INTEC   05402
INSTITUTO DE DESARROLLO TECNOLOGICO PARA LA INDUSTRIA QUIMICA
Unidad Ejecutora - UE
artículos
Título:
A Cluster-based Optimization Approach for the multi-depot Vehicle Routing Problem with Time Windows
Autor/es:
RODOLFO DONDO,; JAIME CERDÁ,
Revista:
EUROPEAN JOURNAL OF OPERATIONAL RESEARCH
Editorial:
Elsevier
Referencias:
Año: 2006 vol. 176 p. 1478 - 1507
ISSN:
0377-2217
Resumen:
Summary: This paper presents a novel three-phase heuristic/algorithmic approach for the multi-depot routing problem with time windows and heterogeneous vehicles. It has been derived from embedding a heuristic-based clustering algorithm within a VRPTW optimization framework. To this purpose, a rigorous MILP mathematical model for the VRPTW problem is first introduced. Likewise other optimization approaches, the new formulation can efficiently solve case studies involving at most 25 nodes to optimality. To overcome this limitation, a preprocessing stage clustering nodes together is initially performed to yield a more compact cluster-based MILP problem formulation. In this way, a hierarchical hybrid procedure involving one heuristic and two algorithmic phases was developed.

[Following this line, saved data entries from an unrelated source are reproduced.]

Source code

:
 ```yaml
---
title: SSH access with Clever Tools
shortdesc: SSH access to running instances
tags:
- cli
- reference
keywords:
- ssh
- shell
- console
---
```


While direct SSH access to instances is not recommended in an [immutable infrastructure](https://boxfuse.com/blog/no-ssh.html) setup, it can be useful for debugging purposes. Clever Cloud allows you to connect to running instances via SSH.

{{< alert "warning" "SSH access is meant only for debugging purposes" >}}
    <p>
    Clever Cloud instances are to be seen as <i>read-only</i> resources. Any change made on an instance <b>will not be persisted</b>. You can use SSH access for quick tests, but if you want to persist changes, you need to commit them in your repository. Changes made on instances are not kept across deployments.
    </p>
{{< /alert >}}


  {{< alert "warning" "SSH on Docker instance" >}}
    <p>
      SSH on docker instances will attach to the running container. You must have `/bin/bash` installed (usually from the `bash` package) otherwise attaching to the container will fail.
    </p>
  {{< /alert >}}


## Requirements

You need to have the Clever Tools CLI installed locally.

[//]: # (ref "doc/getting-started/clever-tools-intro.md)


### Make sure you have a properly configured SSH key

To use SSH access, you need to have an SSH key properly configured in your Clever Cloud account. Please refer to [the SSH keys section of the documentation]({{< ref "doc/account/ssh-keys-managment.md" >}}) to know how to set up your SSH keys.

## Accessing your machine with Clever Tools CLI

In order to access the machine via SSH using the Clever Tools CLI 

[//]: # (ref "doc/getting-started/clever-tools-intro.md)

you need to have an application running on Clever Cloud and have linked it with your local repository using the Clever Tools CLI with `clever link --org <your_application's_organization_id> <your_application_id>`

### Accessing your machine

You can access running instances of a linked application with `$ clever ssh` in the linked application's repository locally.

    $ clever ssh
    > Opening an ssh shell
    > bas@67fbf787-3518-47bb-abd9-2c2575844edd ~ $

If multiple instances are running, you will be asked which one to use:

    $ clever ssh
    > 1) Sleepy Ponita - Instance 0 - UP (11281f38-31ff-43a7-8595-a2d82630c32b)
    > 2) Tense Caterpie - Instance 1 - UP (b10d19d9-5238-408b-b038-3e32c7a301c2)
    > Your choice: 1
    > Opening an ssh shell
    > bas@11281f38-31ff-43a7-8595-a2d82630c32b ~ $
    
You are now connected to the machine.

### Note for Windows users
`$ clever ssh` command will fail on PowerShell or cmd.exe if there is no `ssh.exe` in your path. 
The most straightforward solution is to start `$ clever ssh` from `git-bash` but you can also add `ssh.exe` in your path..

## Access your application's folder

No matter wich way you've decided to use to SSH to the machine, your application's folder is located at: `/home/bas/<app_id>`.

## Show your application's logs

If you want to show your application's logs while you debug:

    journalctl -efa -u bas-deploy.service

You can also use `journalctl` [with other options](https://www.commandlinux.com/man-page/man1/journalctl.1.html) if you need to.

Phase I aims to identifying a set of cost-effective feasible clusters while Phase II assigns clusters to vehicles and sequences them on each tour by using the cluster-based MILP formulation. Ordering nodes within clusters and scheduling vehicle arrival times at customer locations for each tour through solving a small MILP model is finally performed at Phase III.  Numerous benchmark problems featuring different sizes, clustered/random customer locations and time window distributions have been solved at acceptable CPU times.